## WHAT IS EXPECTED
The answer must be every line from the entries below that contains "interface".

## RECORDS PROVIDED
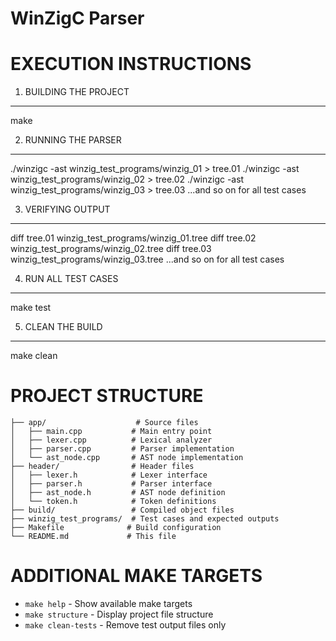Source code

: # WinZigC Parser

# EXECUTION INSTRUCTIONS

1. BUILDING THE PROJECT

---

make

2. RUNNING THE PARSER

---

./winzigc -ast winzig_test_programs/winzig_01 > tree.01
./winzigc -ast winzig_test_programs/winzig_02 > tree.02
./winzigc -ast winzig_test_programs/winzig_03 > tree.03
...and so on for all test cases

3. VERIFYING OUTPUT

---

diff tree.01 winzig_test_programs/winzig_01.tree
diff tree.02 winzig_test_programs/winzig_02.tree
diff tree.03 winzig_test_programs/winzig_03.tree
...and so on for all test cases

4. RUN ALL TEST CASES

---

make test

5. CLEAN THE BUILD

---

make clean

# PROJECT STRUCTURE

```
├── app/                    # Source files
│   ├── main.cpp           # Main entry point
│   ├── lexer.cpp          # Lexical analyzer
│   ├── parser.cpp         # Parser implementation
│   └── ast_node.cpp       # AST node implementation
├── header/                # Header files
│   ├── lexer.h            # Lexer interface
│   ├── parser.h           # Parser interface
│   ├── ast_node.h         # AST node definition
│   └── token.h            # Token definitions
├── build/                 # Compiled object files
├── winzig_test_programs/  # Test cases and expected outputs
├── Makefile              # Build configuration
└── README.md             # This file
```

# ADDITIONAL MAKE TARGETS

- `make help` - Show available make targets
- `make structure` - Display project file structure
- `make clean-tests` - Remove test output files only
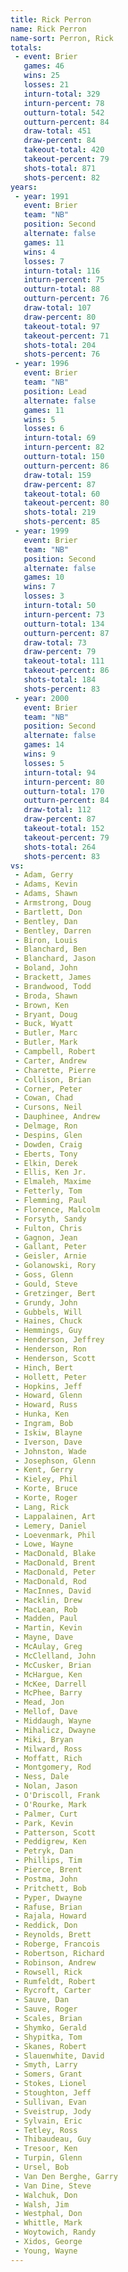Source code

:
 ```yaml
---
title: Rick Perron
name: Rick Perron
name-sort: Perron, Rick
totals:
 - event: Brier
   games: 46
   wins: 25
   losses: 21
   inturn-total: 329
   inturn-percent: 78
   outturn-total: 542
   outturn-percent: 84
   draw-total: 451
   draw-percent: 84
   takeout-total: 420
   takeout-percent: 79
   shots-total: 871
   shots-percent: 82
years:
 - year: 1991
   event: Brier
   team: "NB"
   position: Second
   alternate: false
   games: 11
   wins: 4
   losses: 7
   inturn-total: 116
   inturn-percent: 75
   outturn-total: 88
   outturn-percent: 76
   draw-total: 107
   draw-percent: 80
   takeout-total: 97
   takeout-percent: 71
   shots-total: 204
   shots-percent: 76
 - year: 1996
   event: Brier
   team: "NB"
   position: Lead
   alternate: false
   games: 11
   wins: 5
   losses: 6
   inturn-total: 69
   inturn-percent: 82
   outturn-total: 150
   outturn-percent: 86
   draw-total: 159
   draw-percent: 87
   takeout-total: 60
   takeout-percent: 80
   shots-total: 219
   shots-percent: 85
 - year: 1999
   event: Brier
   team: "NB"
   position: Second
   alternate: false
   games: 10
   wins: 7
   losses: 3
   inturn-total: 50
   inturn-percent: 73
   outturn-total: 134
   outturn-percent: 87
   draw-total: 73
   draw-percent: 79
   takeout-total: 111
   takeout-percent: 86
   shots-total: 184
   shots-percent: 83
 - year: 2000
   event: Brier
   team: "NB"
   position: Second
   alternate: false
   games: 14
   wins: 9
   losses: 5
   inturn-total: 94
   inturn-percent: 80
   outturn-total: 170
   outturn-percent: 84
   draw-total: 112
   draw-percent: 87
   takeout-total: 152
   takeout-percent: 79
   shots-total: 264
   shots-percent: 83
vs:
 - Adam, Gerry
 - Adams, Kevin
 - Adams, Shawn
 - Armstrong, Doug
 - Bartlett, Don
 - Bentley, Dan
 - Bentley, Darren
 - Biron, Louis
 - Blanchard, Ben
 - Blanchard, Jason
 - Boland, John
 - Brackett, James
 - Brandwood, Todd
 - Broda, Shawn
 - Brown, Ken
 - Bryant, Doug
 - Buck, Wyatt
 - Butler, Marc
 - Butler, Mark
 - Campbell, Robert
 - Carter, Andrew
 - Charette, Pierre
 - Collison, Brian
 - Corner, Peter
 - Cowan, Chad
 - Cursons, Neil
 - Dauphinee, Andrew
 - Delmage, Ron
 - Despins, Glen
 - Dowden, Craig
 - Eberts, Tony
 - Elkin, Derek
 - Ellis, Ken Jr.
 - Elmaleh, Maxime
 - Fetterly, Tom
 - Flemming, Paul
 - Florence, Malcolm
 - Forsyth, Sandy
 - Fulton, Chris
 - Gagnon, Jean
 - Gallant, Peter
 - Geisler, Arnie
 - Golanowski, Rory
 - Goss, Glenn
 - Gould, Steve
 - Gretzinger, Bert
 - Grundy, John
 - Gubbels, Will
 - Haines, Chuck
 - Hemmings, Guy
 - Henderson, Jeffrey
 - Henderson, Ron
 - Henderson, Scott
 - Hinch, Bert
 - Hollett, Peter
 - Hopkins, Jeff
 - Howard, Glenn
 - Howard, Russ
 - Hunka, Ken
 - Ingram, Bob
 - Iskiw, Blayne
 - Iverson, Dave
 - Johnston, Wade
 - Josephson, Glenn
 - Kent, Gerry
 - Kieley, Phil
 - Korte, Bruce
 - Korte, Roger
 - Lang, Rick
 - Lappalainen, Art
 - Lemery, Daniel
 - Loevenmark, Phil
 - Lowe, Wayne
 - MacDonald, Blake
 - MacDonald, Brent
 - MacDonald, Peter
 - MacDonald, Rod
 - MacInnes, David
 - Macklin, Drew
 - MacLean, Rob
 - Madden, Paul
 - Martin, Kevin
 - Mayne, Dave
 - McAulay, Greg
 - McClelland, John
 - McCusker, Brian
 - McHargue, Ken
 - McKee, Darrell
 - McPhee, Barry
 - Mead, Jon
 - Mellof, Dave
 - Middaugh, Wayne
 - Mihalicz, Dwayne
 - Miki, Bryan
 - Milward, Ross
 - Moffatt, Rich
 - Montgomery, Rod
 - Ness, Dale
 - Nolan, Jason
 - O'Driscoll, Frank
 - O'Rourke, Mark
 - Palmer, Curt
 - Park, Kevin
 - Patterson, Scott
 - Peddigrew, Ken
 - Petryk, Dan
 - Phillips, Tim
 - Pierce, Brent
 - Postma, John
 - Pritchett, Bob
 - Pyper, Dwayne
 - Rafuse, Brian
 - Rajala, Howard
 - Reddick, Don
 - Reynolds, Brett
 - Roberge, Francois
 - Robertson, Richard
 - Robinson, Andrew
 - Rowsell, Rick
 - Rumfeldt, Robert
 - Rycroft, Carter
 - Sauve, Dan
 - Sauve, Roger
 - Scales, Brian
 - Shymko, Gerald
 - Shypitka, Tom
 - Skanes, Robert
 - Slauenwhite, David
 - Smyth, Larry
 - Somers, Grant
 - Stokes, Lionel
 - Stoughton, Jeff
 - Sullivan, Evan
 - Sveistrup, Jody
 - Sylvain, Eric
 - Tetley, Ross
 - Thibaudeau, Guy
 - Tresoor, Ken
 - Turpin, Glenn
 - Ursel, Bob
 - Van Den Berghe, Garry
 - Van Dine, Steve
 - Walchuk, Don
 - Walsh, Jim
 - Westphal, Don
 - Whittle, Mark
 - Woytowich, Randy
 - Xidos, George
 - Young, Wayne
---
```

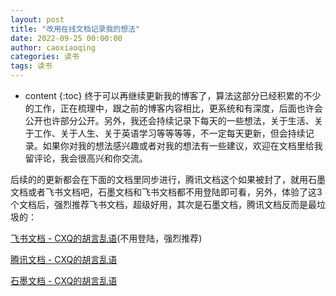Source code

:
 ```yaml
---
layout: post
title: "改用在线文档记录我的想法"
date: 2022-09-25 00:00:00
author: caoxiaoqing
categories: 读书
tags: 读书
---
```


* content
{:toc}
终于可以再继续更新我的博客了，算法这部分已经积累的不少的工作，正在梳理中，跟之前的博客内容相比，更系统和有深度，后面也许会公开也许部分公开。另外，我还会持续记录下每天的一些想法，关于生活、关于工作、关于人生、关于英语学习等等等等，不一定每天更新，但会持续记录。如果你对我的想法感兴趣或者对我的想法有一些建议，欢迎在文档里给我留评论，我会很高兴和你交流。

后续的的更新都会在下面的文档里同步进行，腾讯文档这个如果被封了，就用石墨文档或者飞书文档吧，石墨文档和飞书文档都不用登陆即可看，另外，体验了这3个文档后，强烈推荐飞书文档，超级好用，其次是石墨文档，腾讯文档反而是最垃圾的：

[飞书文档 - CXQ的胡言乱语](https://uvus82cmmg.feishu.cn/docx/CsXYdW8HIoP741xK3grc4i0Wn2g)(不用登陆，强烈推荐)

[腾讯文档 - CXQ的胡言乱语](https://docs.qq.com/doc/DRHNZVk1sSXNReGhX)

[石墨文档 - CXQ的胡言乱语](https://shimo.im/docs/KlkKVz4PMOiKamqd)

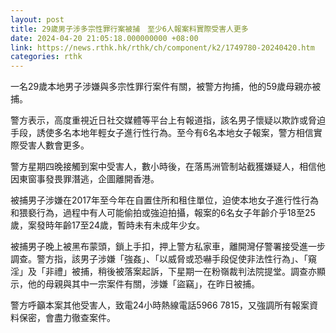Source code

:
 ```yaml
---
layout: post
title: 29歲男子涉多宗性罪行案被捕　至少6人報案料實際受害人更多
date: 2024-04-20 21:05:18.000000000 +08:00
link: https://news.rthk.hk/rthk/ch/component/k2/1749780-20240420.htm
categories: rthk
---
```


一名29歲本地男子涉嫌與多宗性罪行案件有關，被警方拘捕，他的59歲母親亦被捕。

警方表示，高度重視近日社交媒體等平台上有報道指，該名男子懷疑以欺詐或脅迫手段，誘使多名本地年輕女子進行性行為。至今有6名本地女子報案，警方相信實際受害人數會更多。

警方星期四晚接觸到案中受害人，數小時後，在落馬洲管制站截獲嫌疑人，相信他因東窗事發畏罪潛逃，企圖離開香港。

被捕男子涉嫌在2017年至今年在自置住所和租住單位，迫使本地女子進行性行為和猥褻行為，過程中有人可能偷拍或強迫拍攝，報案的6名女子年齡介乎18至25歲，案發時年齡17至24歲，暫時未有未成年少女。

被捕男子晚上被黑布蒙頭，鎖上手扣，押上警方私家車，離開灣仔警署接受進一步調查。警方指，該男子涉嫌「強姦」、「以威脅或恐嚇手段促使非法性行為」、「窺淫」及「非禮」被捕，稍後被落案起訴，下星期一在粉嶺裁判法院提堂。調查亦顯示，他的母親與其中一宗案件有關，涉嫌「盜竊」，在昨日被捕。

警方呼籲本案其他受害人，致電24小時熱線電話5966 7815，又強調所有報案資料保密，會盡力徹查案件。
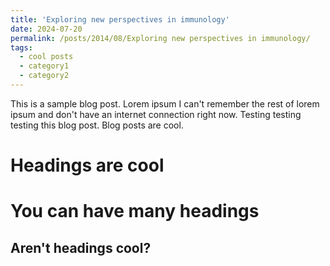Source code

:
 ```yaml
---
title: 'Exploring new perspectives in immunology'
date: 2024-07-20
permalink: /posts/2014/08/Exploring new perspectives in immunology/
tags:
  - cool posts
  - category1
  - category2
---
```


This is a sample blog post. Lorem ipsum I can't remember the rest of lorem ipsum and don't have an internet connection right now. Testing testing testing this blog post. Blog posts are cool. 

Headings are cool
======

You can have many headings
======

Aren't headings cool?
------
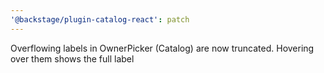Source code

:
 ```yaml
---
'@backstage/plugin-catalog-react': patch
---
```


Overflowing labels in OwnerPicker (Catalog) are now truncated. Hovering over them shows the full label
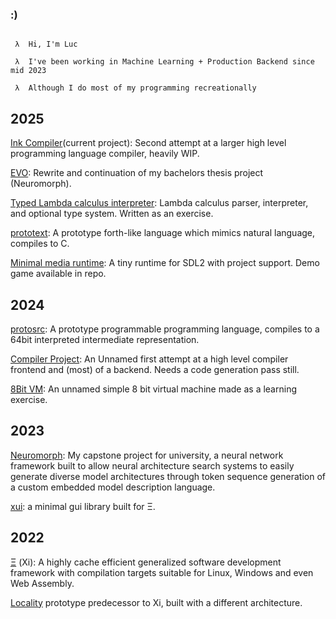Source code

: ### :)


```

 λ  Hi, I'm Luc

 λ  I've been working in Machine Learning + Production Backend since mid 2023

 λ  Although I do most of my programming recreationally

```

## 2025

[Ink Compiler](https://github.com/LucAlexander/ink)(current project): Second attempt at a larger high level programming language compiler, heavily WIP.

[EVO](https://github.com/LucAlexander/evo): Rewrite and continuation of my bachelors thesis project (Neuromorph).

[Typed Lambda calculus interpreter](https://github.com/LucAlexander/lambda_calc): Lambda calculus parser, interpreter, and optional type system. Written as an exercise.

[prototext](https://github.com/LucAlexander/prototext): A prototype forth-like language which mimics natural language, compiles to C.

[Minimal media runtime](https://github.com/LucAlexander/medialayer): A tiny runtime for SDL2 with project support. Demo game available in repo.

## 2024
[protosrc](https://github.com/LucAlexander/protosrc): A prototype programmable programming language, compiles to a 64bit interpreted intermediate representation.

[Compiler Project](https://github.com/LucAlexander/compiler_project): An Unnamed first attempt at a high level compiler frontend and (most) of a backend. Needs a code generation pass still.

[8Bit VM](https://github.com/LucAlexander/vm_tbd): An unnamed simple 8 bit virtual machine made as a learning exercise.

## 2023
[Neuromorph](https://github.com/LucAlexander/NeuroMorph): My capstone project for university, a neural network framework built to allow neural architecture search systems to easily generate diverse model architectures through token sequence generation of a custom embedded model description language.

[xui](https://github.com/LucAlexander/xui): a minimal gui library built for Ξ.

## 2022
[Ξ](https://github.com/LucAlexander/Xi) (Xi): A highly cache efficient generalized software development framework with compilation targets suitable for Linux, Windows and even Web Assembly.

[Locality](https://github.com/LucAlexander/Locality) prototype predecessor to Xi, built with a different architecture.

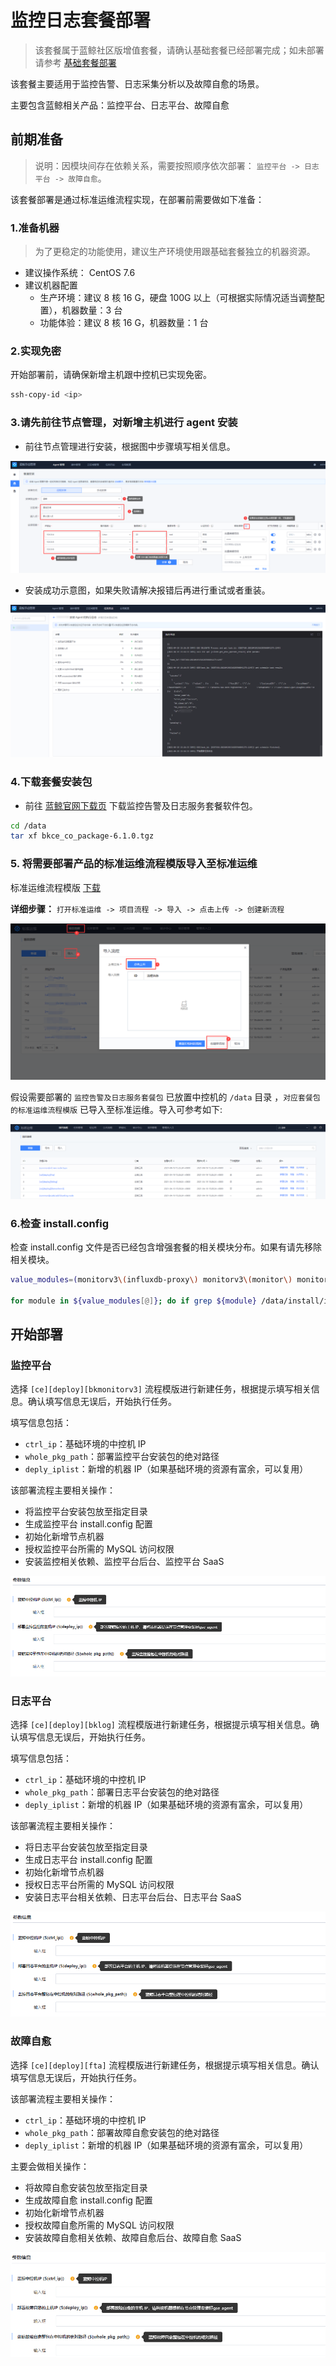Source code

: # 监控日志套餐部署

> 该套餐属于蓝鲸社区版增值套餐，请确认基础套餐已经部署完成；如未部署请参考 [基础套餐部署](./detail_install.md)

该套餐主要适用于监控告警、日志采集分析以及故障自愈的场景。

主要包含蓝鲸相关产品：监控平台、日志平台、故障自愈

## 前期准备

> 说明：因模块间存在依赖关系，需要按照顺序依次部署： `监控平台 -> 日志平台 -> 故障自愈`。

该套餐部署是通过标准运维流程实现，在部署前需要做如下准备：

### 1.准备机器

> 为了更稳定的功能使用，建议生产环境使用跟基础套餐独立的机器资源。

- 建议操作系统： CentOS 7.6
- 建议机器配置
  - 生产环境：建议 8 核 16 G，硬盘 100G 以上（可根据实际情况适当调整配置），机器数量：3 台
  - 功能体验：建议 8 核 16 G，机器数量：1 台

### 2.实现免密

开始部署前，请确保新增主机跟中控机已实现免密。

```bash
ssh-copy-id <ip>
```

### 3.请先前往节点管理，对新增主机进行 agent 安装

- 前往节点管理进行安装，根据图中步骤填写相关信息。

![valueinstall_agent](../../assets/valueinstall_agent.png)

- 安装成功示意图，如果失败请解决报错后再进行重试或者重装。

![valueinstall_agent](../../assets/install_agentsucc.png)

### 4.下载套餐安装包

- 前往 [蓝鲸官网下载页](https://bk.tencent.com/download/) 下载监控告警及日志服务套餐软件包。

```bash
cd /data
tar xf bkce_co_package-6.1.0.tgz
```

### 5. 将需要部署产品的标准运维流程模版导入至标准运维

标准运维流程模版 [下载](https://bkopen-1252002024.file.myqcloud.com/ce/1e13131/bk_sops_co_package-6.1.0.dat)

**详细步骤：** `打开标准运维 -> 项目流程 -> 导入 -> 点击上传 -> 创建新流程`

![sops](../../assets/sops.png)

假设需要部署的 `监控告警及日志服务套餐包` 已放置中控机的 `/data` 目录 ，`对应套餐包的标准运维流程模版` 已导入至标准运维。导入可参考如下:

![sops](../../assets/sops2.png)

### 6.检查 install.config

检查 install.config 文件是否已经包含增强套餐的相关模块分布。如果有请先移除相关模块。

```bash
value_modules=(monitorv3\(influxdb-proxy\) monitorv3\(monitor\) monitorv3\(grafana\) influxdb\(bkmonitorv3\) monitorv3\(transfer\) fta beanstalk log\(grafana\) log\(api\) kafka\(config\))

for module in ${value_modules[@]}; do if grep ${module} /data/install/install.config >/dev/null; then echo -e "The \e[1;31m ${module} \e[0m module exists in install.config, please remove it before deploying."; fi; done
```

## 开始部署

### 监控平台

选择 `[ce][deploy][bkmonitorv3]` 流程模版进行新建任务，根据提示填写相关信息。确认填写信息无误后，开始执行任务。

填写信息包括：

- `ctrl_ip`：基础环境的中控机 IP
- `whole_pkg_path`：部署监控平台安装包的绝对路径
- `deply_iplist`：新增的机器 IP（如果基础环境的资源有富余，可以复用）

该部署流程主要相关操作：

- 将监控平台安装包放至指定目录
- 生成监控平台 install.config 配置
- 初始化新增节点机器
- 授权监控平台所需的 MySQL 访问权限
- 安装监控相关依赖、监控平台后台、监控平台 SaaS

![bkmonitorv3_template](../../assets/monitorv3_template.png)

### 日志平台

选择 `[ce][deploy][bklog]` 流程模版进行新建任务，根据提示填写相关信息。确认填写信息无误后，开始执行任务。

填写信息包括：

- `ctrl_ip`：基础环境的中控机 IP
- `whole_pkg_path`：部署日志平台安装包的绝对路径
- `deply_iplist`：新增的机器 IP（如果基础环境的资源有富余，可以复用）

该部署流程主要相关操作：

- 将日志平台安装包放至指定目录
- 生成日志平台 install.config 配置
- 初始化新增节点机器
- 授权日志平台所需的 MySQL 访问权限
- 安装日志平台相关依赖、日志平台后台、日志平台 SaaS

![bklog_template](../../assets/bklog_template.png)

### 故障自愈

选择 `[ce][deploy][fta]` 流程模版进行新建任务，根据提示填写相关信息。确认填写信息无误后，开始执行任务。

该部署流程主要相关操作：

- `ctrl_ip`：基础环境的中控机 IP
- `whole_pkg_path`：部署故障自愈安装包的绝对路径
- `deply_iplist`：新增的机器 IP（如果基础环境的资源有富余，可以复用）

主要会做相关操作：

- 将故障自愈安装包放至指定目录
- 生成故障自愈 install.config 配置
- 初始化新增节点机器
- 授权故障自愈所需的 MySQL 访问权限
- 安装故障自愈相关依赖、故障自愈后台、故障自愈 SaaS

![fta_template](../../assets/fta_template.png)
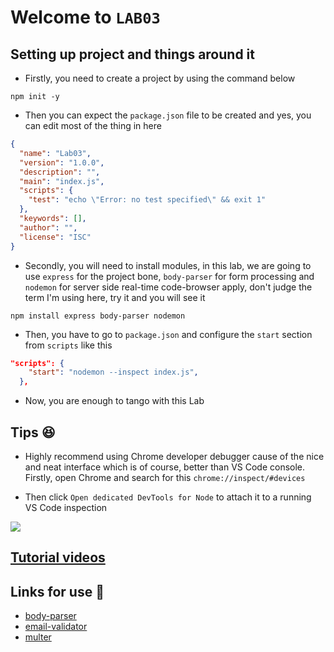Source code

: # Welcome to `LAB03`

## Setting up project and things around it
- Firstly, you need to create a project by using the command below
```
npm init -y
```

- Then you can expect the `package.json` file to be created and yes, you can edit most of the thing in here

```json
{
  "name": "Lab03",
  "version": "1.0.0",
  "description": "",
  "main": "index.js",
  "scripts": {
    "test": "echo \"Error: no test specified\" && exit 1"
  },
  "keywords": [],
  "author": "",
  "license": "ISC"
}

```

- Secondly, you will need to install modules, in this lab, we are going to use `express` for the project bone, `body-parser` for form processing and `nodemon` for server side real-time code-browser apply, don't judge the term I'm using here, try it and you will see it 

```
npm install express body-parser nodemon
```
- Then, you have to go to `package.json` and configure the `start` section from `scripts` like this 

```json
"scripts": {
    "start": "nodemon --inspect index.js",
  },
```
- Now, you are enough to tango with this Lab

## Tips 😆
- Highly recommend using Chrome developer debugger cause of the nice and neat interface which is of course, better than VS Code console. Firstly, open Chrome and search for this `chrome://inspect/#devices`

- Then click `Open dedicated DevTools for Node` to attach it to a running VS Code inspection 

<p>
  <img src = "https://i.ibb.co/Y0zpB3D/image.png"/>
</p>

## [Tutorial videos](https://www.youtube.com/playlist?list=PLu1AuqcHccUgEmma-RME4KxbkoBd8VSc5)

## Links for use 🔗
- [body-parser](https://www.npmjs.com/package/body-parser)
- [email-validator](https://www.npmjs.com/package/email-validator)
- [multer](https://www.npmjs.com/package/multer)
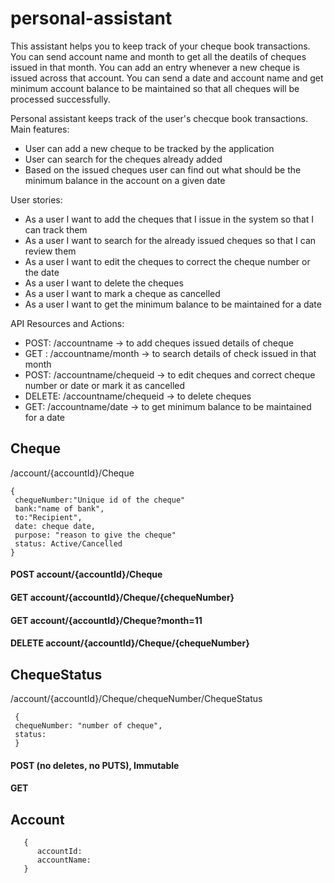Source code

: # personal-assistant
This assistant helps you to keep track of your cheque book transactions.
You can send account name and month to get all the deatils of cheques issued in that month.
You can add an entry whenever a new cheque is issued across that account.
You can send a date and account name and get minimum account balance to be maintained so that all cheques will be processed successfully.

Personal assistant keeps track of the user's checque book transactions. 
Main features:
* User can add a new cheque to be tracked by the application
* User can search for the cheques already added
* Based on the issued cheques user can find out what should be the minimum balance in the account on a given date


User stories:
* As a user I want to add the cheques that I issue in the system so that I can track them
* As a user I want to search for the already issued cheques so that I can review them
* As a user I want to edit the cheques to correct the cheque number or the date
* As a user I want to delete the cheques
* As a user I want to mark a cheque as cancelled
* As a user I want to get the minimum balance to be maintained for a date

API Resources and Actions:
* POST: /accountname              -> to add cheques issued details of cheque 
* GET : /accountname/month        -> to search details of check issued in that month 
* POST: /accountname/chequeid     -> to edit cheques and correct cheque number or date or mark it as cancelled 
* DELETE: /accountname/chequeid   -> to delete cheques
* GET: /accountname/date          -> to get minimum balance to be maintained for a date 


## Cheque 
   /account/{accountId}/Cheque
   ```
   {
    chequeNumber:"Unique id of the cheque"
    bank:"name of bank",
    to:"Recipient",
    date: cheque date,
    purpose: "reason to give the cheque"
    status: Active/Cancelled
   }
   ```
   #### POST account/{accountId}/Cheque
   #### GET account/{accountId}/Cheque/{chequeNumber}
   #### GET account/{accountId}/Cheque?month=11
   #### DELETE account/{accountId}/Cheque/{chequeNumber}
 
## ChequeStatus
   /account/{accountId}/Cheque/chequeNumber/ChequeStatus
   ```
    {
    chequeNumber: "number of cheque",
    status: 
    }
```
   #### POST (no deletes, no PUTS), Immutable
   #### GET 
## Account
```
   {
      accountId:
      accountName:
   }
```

## YOUR SOLUTION
│   ├── lexer.h            # Lexer interface
│   ├── parser.h           # Parser interface
- Highly recommend using Chrome developer debugger cause of the nice and neat interface which is of course, better than VS Code console. Firstly, open Chrome and search for this `chrome://inspect/#devices`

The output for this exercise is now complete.